> **Stored data**
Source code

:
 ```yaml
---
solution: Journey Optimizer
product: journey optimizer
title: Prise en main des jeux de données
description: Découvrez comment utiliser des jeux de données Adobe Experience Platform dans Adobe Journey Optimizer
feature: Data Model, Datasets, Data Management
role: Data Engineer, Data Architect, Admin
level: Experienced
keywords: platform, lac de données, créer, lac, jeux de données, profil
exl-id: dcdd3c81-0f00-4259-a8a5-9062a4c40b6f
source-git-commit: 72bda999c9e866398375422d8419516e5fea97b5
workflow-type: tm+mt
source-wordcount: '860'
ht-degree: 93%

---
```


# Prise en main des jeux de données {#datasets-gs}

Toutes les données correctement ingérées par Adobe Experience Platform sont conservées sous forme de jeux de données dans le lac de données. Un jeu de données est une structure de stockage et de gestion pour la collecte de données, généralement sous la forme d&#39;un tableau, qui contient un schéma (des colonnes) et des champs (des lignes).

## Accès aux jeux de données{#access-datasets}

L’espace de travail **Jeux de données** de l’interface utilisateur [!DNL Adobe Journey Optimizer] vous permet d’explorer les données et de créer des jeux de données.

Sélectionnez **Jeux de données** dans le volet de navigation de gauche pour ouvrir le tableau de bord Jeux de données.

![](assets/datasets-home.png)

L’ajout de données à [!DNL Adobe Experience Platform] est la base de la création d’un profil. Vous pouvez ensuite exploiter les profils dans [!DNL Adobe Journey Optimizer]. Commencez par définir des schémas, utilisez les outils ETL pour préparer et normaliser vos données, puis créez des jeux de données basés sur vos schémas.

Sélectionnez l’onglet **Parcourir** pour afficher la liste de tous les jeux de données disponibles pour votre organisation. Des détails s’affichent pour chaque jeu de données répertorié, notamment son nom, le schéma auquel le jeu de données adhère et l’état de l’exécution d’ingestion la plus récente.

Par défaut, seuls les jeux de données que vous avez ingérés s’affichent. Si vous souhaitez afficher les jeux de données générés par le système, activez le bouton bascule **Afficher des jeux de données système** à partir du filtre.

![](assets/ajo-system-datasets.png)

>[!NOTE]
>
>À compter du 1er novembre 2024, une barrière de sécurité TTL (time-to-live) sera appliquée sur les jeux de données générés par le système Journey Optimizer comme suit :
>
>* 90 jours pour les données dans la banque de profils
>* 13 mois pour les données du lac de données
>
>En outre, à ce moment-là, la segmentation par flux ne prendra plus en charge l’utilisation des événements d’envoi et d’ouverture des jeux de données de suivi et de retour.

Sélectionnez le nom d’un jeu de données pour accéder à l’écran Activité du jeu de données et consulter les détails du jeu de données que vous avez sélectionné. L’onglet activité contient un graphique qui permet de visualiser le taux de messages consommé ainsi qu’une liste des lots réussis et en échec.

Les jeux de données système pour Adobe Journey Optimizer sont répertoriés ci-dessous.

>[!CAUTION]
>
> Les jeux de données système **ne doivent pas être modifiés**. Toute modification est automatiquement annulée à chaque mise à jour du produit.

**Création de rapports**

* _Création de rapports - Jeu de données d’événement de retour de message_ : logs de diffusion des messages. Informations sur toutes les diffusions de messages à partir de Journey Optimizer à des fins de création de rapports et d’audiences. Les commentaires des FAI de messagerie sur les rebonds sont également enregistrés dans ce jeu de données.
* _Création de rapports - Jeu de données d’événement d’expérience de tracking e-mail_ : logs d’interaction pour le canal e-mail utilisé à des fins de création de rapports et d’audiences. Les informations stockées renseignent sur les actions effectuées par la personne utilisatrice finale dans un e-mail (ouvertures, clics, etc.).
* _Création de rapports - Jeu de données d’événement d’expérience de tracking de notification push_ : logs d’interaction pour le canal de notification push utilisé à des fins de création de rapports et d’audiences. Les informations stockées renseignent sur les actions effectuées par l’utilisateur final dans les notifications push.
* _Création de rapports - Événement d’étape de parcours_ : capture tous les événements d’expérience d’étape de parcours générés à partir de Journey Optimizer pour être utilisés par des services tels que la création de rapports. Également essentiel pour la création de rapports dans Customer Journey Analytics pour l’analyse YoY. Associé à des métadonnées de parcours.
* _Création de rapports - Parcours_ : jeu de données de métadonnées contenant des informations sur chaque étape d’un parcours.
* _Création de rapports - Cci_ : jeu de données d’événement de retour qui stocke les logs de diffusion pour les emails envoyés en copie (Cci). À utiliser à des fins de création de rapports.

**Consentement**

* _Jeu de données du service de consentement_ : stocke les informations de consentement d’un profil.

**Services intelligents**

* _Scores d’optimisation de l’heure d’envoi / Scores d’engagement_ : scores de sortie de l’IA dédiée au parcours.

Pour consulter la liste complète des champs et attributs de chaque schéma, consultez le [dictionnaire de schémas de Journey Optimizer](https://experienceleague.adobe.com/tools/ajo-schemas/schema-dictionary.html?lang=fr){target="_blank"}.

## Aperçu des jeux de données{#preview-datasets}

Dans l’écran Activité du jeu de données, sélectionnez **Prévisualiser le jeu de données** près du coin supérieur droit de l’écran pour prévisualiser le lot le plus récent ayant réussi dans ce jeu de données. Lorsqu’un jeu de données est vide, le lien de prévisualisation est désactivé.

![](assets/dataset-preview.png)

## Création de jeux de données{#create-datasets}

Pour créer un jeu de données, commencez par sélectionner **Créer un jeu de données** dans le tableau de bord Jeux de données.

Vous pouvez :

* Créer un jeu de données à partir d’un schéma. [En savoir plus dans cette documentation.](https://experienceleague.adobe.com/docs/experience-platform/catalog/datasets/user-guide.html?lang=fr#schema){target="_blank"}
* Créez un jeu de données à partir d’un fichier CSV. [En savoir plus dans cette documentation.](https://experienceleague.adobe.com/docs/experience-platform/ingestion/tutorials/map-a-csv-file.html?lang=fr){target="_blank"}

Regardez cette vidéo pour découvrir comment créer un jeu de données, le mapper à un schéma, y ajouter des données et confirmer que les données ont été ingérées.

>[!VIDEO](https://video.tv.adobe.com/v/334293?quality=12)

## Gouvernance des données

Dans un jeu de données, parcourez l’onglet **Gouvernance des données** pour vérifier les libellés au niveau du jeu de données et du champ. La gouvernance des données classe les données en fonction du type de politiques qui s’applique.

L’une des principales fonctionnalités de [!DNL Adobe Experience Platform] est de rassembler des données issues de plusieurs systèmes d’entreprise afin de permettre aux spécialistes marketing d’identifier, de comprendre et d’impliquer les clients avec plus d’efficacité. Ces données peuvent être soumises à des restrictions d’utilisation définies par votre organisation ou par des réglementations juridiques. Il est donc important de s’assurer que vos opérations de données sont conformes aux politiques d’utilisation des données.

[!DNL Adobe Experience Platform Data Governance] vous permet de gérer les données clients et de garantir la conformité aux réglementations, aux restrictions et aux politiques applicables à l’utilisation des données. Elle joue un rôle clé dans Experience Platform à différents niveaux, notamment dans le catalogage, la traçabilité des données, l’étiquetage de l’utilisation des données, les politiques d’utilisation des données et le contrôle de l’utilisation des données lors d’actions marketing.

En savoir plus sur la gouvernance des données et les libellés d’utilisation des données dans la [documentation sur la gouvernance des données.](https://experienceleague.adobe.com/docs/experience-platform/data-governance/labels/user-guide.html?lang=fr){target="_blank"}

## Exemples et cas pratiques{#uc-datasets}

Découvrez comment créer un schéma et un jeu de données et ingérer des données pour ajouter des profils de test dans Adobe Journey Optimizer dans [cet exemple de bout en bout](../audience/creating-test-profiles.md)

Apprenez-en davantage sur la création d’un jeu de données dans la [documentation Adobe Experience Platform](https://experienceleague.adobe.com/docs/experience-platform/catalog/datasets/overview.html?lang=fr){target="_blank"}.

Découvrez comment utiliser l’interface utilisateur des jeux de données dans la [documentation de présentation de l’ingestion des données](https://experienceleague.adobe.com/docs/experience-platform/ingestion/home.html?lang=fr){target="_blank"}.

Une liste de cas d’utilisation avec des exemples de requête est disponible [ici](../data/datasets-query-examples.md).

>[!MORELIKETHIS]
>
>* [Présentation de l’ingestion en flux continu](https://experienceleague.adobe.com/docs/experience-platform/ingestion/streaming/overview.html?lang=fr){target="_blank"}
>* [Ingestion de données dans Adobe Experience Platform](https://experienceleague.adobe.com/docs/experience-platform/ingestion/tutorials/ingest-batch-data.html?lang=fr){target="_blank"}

> **What you need to do**
What is asked for is an exact copy of the lines above from the one containing "banque de profils" through the one containing "et de retour.", and only those.

> **Exercise output**
>* 90 jours pour les données dans la banque de profils
>* 13 mois pour les données du lac de données
>
>En outre, à ce moment-là, la segmentation par flux ne prendra plus en charge l’utilisation des événements d’envoi et d’ouverture des jeux de données de suivi et de retour.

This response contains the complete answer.